CircRNAs are a type of ncRNAs that are extensively expressed in numerous cell species [7] and their 3′ and 5′ ends join to one another forming a circle-like structure [8]. Increasing studies have manifested that circRNAs exert crucial effects in varying processes related to pathology, including those in cancer [9,10,11]. For example, Ma et al. found that circ-000284 facilitates cells to proliferate and invade in cervical cancer [12]. Li et al. discovered that circDDX17 acts as a tumor suppressor in colorectal cancer [13]. Li et al. found that circRNA BCRC4 overexpression modulates miR-101/EZH2 signaling and cell apoptosis in bladder cancer [14]. In recent years, research has denoted that circRNAs are intimately associated with the pathogenesis of osteosarcoma [15, 16]. So, the microarray GSE96964 was reviewed and it was found that circ-0002052 is abnormally expressed in OS.

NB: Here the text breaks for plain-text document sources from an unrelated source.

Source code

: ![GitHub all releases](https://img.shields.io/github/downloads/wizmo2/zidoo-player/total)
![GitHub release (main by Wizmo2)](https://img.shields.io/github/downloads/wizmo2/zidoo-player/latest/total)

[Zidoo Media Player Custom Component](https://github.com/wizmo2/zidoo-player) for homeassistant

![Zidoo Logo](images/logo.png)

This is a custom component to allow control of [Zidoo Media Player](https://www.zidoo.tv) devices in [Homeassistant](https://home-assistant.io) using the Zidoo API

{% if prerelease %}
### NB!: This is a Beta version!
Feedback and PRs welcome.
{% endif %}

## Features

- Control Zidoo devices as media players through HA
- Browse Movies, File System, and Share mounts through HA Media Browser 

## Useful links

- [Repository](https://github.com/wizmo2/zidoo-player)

The role of circRNA in regulation of miRNAs has always been of concern [17]. MiRNAs, with a length of about 22–25 nt, are a kind of non-coding RNA. It is able to recognize the target gene mRNA by base complementary matching, and directly degrade or inhibit translation, so as to exert post-transcriptional regulation of genes [18, 19]. Studies have shown that hsa-miR-19-3p and hsa-miR106b-3p may be reliable markers for predicting and treating OS [20]. Besides, Xu et al. found that miR-382-suppressing tumors and that miR-382 overexpression is a new strategy to inhibit tumor metastasis and prevent CSC-induced relapse in OS [21].

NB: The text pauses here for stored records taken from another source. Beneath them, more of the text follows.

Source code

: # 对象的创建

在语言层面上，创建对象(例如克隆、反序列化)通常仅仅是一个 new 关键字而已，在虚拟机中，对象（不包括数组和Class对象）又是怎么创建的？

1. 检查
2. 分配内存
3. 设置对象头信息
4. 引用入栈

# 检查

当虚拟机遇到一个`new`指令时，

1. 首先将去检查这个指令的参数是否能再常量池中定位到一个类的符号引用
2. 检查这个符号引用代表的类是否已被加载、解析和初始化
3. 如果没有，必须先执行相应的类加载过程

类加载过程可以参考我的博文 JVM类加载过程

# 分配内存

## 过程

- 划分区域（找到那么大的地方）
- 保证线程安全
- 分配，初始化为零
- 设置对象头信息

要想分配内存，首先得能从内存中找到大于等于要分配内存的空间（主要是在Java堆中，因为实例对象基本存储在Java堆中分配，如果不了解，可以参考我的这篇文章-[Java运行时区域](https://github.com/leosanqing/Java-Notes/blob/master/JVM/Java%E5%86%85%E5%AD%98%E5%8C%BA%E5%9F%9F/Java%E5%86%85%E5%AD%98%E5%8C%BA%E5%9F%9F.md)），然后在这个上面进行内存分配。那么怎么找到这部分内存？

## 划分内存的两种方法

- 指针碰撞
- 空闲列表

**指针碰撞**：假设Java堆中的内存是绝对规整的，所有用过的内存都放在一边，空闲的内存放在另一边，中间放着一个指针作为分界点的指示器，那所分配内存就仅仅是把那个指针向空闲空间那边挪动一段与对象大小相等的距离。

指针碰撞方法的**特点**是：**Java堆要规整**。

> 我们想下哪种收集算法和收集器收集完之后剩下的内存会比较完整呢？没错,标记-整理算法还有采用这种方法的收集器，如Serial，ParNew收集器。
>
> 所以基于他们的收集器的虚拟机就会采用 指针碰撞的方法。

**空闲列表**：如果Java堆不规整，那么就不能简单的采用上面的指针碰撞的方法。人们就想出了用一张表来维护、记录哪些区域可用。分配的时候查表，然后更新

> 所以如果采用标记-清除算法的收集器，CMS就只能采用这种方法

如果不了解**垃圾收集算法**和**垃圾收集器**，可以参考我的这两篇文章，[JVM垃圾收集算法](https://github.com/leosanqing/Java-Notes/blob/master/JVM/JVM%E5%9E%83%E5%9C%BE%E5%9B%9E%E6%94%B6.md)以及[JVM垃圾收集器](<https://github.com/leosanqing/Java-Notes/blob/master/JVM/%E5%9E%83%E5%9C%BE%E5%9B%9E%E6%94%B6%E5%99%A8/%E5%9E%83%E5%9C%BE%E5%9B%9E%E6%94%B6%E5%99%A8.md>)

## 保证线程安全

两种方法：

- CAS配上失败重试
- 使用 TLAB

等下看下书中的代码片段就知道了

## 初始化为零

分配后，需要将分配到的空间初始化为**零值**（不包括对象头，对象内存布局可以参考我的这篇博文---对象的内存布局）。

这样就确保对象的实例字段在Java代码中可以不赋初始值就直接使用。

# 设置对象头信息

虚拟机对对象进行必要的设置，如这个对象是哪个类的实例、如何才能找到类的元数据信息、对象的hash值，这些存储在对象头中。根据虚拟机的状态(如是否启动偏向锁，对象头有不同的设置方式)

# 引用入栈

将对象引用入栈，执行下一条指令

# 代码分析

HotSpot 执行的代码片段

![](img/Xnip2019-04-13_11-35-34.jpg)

In conclusion, this study clarified the effect of circ-0002052 on the proliferation, invasion, and migration of OS cells, and verified that circ-0002052 exerts its biological function by binding to miR-382 to regulate STX6 expression. In addition, it may provide us with a new perspective for the in-depth study of the diagnosis of OS.
Materials and methods
Human samples
OS and non-cancer tissues were harvested from the OS patients of the First People’s Hospital of Qujing and kept in liquid nitrogen following operation. All cases received no chemoradiotherapy prior to operation. They singed the informed content. This research received the approval from the Ethic Committee of the First People’s Hospital of Qujing.
Culture and transfection of cells
The American Type Culture Collection (USA) supplied OS cell lines, non-cancer cell line hFOB 1.19 and 293T cell line, which were then raised in DMEM with 10% FBS provided by Gibco (USA), streptomycin (100 mg/mL), and penicillin (100 U/mL). The circ-0002052 overexpressing plasmids, shRNAs targeting circ-0002052, and negative control were purchased from RiboBio (Guangzhou, China). miR-382 mimics and inhibitors were obtained from GeneCopoeia (Guangzhou, China). Transfection was carried out using Lipofectamine 2000 (Invitrogen, Carlsbad, CA, USA) according to the manufacturer’s protocols.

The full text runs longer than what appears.